What brought you to Beijing? How did you end up teaching small children?
I was a second language teacher in Guangzhou for five years and Paula [Zhou, principal of The Children’s House Montessori Kindergarten] was my colleague there. Neither of us were Montessorians, but she came to Beijing and was very impressed [with the Montessori method]and decided to get some extra training in it. The Children’s House was opening this class and she called and offered me the job. I jumped at the chance to move to Beijing.
How old are the children you teach?
1 to 2-and-a-half years old. One child in this class is 11 months old and has already been exposed to four languages. As a second language teacher that really interests me.
What can you teach children this young?
I wish that people who ask me that question could come into the classroom and see how involved the children are in their work. When they are painting, I see these brilliant colors coming out in their work, and I say to them, “Oh, those colors look really nice,” and the kids turn and look at me as if to say, “I know, you don’t need to tell me.” It’s like they don’t need my affirmation. I always expect that they can do things by themselves and they can, even at this young age.
What is the most challenging thing about teaching such young children?
Being quiet!

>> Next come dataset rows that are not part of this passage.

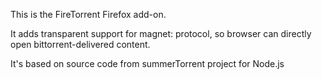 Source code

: This is the FireTorrent Firefox add-on.

It adds transparent support for magnet: protocol, so browser can directly open bittorrent-delivered content.

It's based on source code from summerTorrent project for Node.js
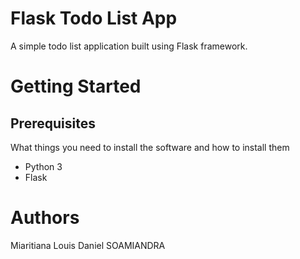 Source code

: # Flask Todo List App
A simple todo list application built using Flask framework.
# Getting Started
## Prerequisites
What things you need to install the software and how to install them
- Python 3
- Flask
# Authors
Miaritiana Louis Daniel SOAMIANDRA
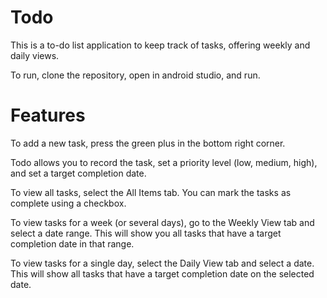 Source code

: # Todo
This is a to-do list application to keep track of tasks, offering weekly and daily views.

To run, clone the repository, open in android studio, and run.

# Features
To add a new task, press the green plus in the bottom right corner. 

Todo allows you to record the task, set a priority level (low, medium, high), and set a target completion date.

To view all tasks, select the All Items tab. You can mark the tasks as complete using a checkbox.

To view tasks for a week (or several days), go to the Weekly View tab and select a date range. This will show you all tasks that have a target completion date in that range.

To view tasks for a single day, select the Daily View tab and select a date. This will show all tasks that have a target completion date on the selected date.

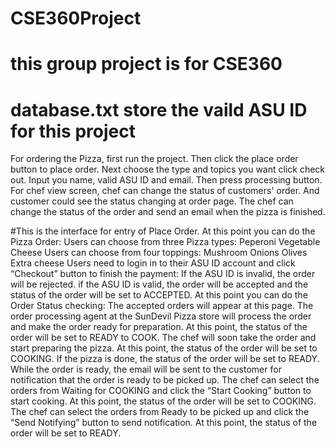 # CSE360Project
# this group project is for CSE360
# database.txt store the vaild ASU ID for this project
For ordering the Pizza, first run the project.
Then click the place order button to place order.
Next choose the type and topics you want click check out.
Input you name, valid ASU ID and email. Then press processing button.
For chef view screen, chef can change the status of customers' order.
And customer could see the status changing at order page.
The chef can change the status of the order and send an email when the pizza is finished.

 
#This is the interface for entry of Place Order.
At this point you can do the Pizza Order:
Users can choose from three Pizza types:
Peperoni
Vegetable
Cheese
Users can choose from four toppings:
Mushroom
Onions
Olives
Extra cheese
Users need to login in to their ASU ID account and click “Checkout” button to finish the payment:
If the ASU ID is invalid, the order will be rejected.
if the ASU ID is valid, the order will be accepted and the status of the order will be set to ACCEPTED.
At this point you can do the Order Status checking:
The accepted orders will appear at this page.
The order processing agent at the SunDevil Pizza store will process the order and make the order ready for preparation. At this point, the status of the order will be set to READY to COOK.
The chef will soon take the order and start preparing the pizza. At this point, the status of the order will be set to COOKING.
If the pizza is done, the status of the order will be set to READY.
While the order is ready, the email will be sent to the customer for notification that the order is ready to be picked up.
The chef can select the orders from Waiting for COOKING and click the “Start Cooking” button to start cooking. At this point, the status of the order will be set to COOKING.
The chef can select the orders from Ready to be picked up and click the “Send Notifying” button to send notification. At this point, the status of the order will be set to READY.

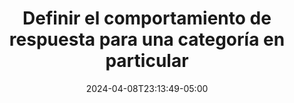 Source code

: ---
weight: 565
title: "Definir el comportamiento de respuesta para una categoría en particular"
description: "Definir elcomportamiento de respuesta para una categoría en particular"
icon: "category"
color: "primary"
date: "2024-04-08T23:13:49-05:00"
lastmod: "2024-04-08T23:13:49-05:00"
draft: false
toc: true
--- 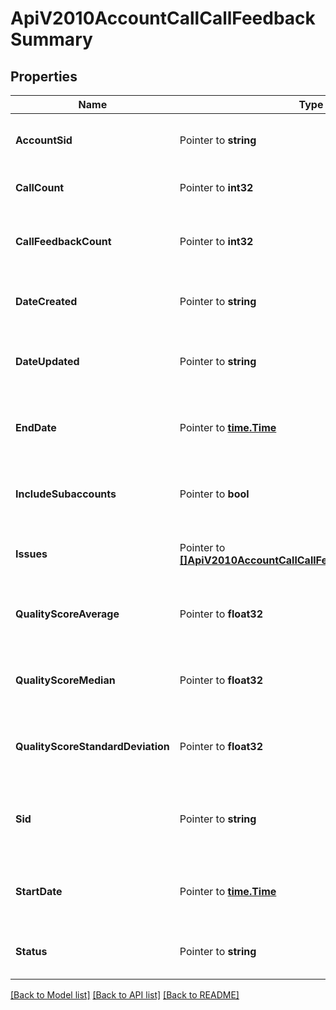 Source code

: # ApiV2010AccountCallCallFeedbackSummary

## Properties

Name | Type | Description | Notes
------------ | ------------- | ------------- | -------------
**AccountSid** | Pointer to **string** | The unique sid that identifies this account |
**CallCount** | Pointer to **int32** | The total number of calls |
**CallFeedbackCount** | Pointer to **int32** | The total number of calls with a feedback entry |
**DateCreated** | Pointer to **string** | The date this resource was created |
**DateUpdated** | Pointer to **string** | The date this resource was last updated |
**EndDate** | Pointer to [**time.Time**](time.Time.md) | The latest feedback entry date in the summary |
**IncludeSubaccounts** | Pointer to **bool** | Whether the feedback summary includes subaccounts |
**Issues** | Pointer to [**[]ApiV2010AccountCallCallFeedbackSummaryIssues**](api_v2010_account_call_call_feedback_summary_issues.md) | Issues experienced during the call |
**QualityScoreAverage** | Pointer to **float32** | The average QualityScore of the feedback entries |
**QualityScoreMedian** | Pointer to **float32** | The median QualityScore of the feedback entries |
**QualityScoreStandardDeviation** | Pointer to **float32** | The standard deviation of the quality scores |
**Sid** | Pointer to **string** | A string that uniquely identifies this feedback entry |
**StartDate** | Pointer to [**time.Time**](time.Time.md) | The earliest feedback entry date in the summary |
**Status** | Pointer to **string** | The status of the feedback summary |

[[Back to Model list]](../README.md#documentation-for-models) [[Back to API list]](../README.md#documentation-for-api-endpoints) [[Back to README]](../README.md)


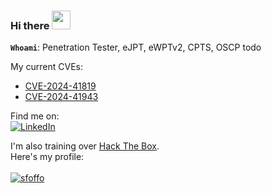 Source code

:### Hi there <img src="https://raw.githubusercontent.com/MartinHeinz/MartinHeinz/master/wave.gif" width="30px">

**`Whoami`**: Penetration Tester, eJPT, eWPTv2, CPTS, OSCP todo

My current CVEs:
- [CVE-2024-41819](https://cve.mitre.org/cgi-bin/cvename.cgi?name=CVE-2024-41819)
- [CVE-2024-41943](https://cve.mitre.org/cgi-bin/cvename.cgi?name=CVE-2024-41943)

Find me on:<br/>
[![LinkedIn](https://img.shields.io/badge/LinkedIn-0077B5?style=for-the-badge&logo=linkedin&logoColor=white)](https://www.linkedin.com/in/alessio-romano/)

I'm also training over [Hack The Box](https://www.hackthebox.eu/). <br/>Here's my profile: 
<br/><br/>
[ ![sfoffo](https://www.hackthebox.eu/badge/image/347632)](https://app.hackthebox.com/profile/347632)
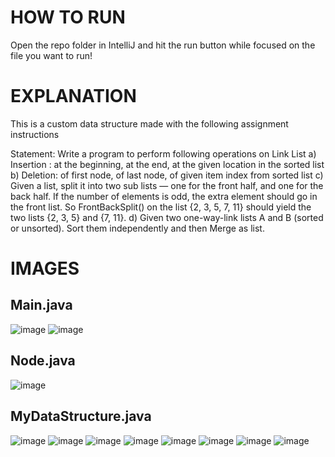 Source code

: # HOW TO RUN
Open the repo folder in IntelliJ and hit the run button while focused on the file you want to run!

# EXPLANATION
This is a custom data structure made with the following assignment instructions

Statement: Write a program to perform following operations on Link List
a) Insertion : at the beginning, at the end, at the given location in the sorted list
b) Deletion: of first node, of last node, of given item index from sorted list
c) Given a list, split it into two sub lists — one for the front half, and one for the back half. If the number of elements is odd, the extra element should go in the front list. So FrontBackSplit() on the list {2, 3, 5, 7, 11} should yield the two lists {2, 3, 5} and {7, 11}.
d) Given two one-way-link lists A and B (sorted or unsorted). Sort them independently and then Merge as list.

# IMAGES
## Main.java
![image](https://github.com/user-attachments/assets/148905f8-5158-4b96-84fb-7c13cd20ba4b)
![image](https://github.com/user-attachments/assets/50d730ef-0d6c-45f8-9bac-e8bdb2a7c63c)

## Node.java
![image](https://github.com/user-attachments/assets/9b477cfd-8067-4fc9-af6c-d72e5e439e74)

## MyDataStructure.java
![image](https://github.com/user-attachments/assets/d608ba60-7687-4d22-a313-cf71c06484d1)
![image](https://github.com/user-attachments/assets/6c0582a0-df14-4d88-92e8-31a474f8d6f7)
![image](https://github.com/user-attachments/assets/3a82c4a6-7fcc-4ae9-a126-81090125065b)
![image](https://github.com/user-attachments/assets/562b3c75-f9c7-4c2a-96ff-d7b77a99ecb6)
![image](https://github.com/user-attachments/assets/6734fbdc-5a15-4706-b3e6-44bef0d9c7c2)
![image](https://github.com/user-attachments/assets/059859cf-a790-4c6e-be08-8981589c544e)
![image](https://github.com/user-attachments/assets/1779e930-d66d-49c5-bf8a-5a43b580fbfa)
![image](https://github.com/user-attachments/assets/b77c33b0-6319-42c7-938f-49e422c31e02)
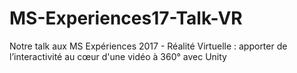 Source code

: # MS-Experiences17-Talk-VR
Notre talk aux MS Expériences 2017 - Réalité Virtuelle : apporter de l’interactivité au cœur d'une vidéo à 360° avec Unity
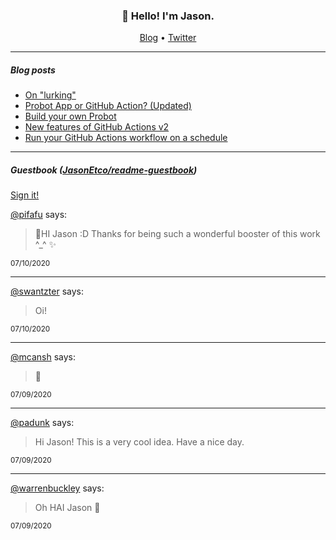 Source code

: <h3 align="center">👋 Hello! I'm Jason.</h3>

<p align="center">
  <a href="https://jasonet.co">Blog</a> •
  <a href="https://twitter.com/JasonEtco">Twitter</a>
</p>

---

##### Blog posts

<!--START_SECTION:posts-->
* [On &quot;lurking&quot;](https:&#x2F;&#x2F;jasonet.co&#x2F;posts&#x2F;on-lurking&#x2F;)
* [Probot App or GitHub Action? (Updated)](https:&#x2F;&#x2F;jasonet.co&#x2F;posts&#x2F;probot-app-or-github-action-v2&#x2F;)
* [Build your own Probot](https:&#x2F;&#x2F;jasonet.co&#x2F;posts&#x2F;build-your-own-probot&#x2F;)
* [New features of GitHub Actions v2](https:&#x2F;&#x2F;jasonet.co&#x2F;posts&#x2F;new-features-of-github-actions&#x2F;)
* [Run your GitHub Actions workflow on a schedule](https:&#x2F;&#x2F;jasonet.co&#x2F;posts&#x2F;scheduled-actions&#x2F;)
<!--END_SECTION:posts-->

---

##### Guestbook ([JasonEtco/readme-guestbook](https://github.com/JasonEtco/readme-guestbook))

<a href="https://readme-guestbook.now.sh">Sign it!</a>

<!--START_SECTION:guestbook-->
[@pifafu](https://github.com/pifafu) says:

> 🚀HI Jason :D Thanks for being such a wonderful booster of this work ^_^ ✨

<sup>07/10/2020</sup>


---

[@swantzter](https://github.com/swantzter) says:

> Oi!

<sup>07/10/2020</sup>


---

[@mcansh](https://github.com/mcansh) says:

> 👋

<sup>07/09/2020</sup>


---

[@padunk](https://github.com/padunk) says:

> Hi Jason! This is a very cool idea.
Have a nice day.

<sup>07/09/2020</sup>


---

[@warrenbuckley](https://github.com/warrenbuckley) says:

> Oh HAI Jason 👋

<sup>07/09/2020</sup>

<!--END_SECTION:guestbook-->
<!--GUESTBOOK_LIST [{"name":"pifafu","message":"🚀HI Jason :D Thanks for being such a wonderful booster of this work ^_^ ✨","date":"07/10/2020"},{"name":"swantzter","message":"Oi!","date":"07/10/2020"},{"name":"mcansh","message":"👋","date":"07/09/2020"},{"name":"padunk","message":"Hi Jason! This is a very cool idea.\nHave a nice day.","date":"07/09/2020"},{"name":"warrenbuckley","message":"Oh HAI Jason 👋","date":"07/09/2020"}]-->
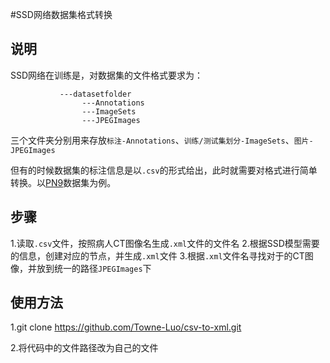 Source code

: #SSD网络数据集格式转换
## 说明
SSD网络在训练是，对数据集的文件格式要求为：

               ---datasetfolder
                    ---Annotations
                    ---ImageSets
                    ---JPEGImages
三个文件夹分别用来存放`标注-Annotations`、`训练/测试集划分-ImageSets`、`图片-JPEGImages`

但有的时候数据集的标注信息是以`.csv`的形式给出，此时就需要对格式进行简单转换。以[PN9](PN9)数据集为例。
## 步骤
1.读取`.csv`文件，按照病人CT图像名生成`.xml`文件的文件名
2.根据SSD模型需要的信息，创建对应的节点，并生成`.xml`文件
3.根据`.xml`文件名寻找对于的CT图像，并放到统一的路径`JPEGImages`下
## 使用方法
1.git clone https://github.com/Towne-Luo/csv-to-xml.git

2.将代码中的文件路径改为自己的文件
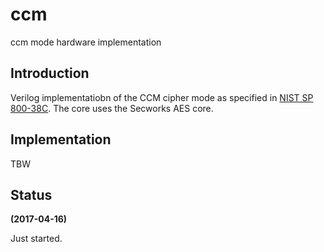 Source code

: # ccm
ccm mode hardware implementation

## Introduction

Verilog implementatiobn of the CCM cipher mode as specified in
[NIST SP 800-38C](http://nvlpubs.nist.gov/nistpubs/Legacy/SP/nistspecialpublication800-38c.pdf). The
core uses the Secworks AES core.


## Implementation

TBW


## Status

****(2017-04-16)****

Just started.
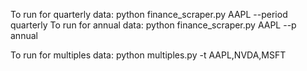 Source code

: To run for quarterly data: python finance_scraper.py AAPL --period quarterly
To run for annual data: python finance_scraper.py AAPL --p annual

To run for multiples data: python multiples.py -t AAPL,NVDA,MSFT
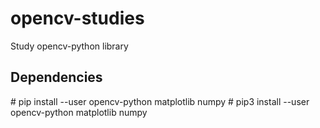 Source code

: # opencv-studies
Study opencv-python library

## Dependencies

\# pip install --user opencv-python matplotlib numpy
\# pip3 install --user opencv-python matplotlib numpy
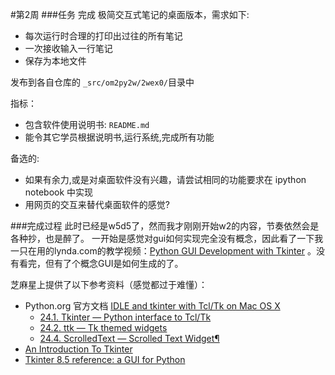 #第2周
###任务
完成 极简交互式笔记的桌面版本，需求如下:  

 * 每次运行时合理的打印出过往的所有笔记
 * 一次接收输入一行笔记
 * 保存为本地文件
  
发布到各自仓库的 `_src/om2py2w/2wex0/`目录中  

指标：   

 - 包含软件使用说明书: `README.md`
 - 能令其它学员根据说明书,运行系统,完成所有功能
  
备选的:   

 - 如果有余力,或是对桌面软件没有兴趣，请尝试相同的功能要求在 ipython notebook 中实现
 - 用网页的交互来替代桌面软件的感觉?

###完成过程
此时已经是w5d5了，然而我才刚刚开始w2的内容，节奏依然会是各种抄，也是醉了。
一开始是感觉对gui如何实现完全没有概念，因此看了一下我一只在用的lynda.com的教学视频：[Python GUI Development with Tkinter](http://www.lynda.com/Tkinter-tutorials/Python-GUI-Development-Tkinter/163607-2.html?srchtrk=index:1%0Alinktypeid:2%0Aq:gui%0Apage:1%0As:relevance%0Asa:true%0Aproducttypeid:2) 。没有看完，但有了个概念GUI是如何生成的了。

芝麻星上提供了以下参考资料（感觉都过于难懂）：

 - Python.org 官方文档 [IDLE and tkinter with Tcl/Tk on Mac OS X](https://www.python.org/download/mac/tcltk/)
	 - [24.1. Tkinter — Python interface to Tcl/Tk](https://docs.python.org/2.7/library/tkinter.html)
	 - [24.2. ttk — Tk themed widgets](https://docs.python.org/2.7/library/ttk.html)
	 - [24.4. ScrolledText — Scrolled Text Widget¶
](https://docs.python.org/2.7/library/scrolledtext.html)
- [An Introduction To Tkinter](http://effbot.org/tkinterbook/tkinter-index.htm)
- [Tkinter 8.5 reference: a GUI for Python](http://infohost.nmt.edu/tcc/help/pubs/tkinter/web/index.html) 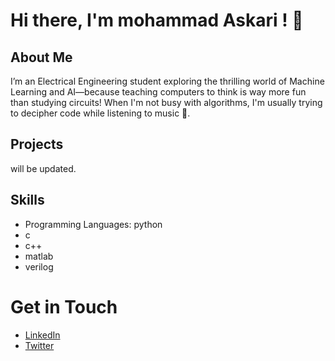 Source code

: # Hi there, I'm mohammad Askari ! 👋

## About Me
I’m an Electrical Engineering student exploring the thrilling world of Machine Learning and AI—because teaching computers to think is way more fun than studying circuits! When I'm not busy with algorithms, I'm usually trying to decipher code while listening to music 🤠.
## Projects
will be updated.

## Skills
- Programming Languages: 
python
- c
- c++
- matlab
- verilog
# Get in Touch
- [LinkedIn](https://www.linkedin.com/in/mohammad-askari-000a8619a/)
- [Twitter](x.com\inmohammade)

I know most people who meet me find that difficult to believe [laughs]. Even though I’m given the allowance to have more conversation here, there still needs to be space for the children to stand back and take everything in. That’s something I need to remind myself of sometimes.
What’s your best teaching tool?
Our library has been the focal point of this class. I don’t want to set them up for failure and so we have kept our books down to the cardboard and cloth variety. But I have started to include a picture encyclopedia. The library is the place where the kids head as soon as they come in in the morning. Even my high-energy boys spend a lot of focused time looking at the books.
What do you find most rewarding about teaching?
When the kids remember something. Montessori is all about creating an environment where the kids can learn on their own. When a kid gets their mat out and unrolls it all on their own, or when they’ve finished and they put all their work away without having to be asked – when I see that kind of memory and sequencing happening I’m excited and that’s just such a huge reward for me. The kids come in here expecting to learn something.
Is there anything about being in China that makes your job different?
I think we have a little more freedom here to design our own program. Of course, we have to be true to the international community, but we can take a few allowances and not be so controlled by a curriculum. We have the world on our doorstep here.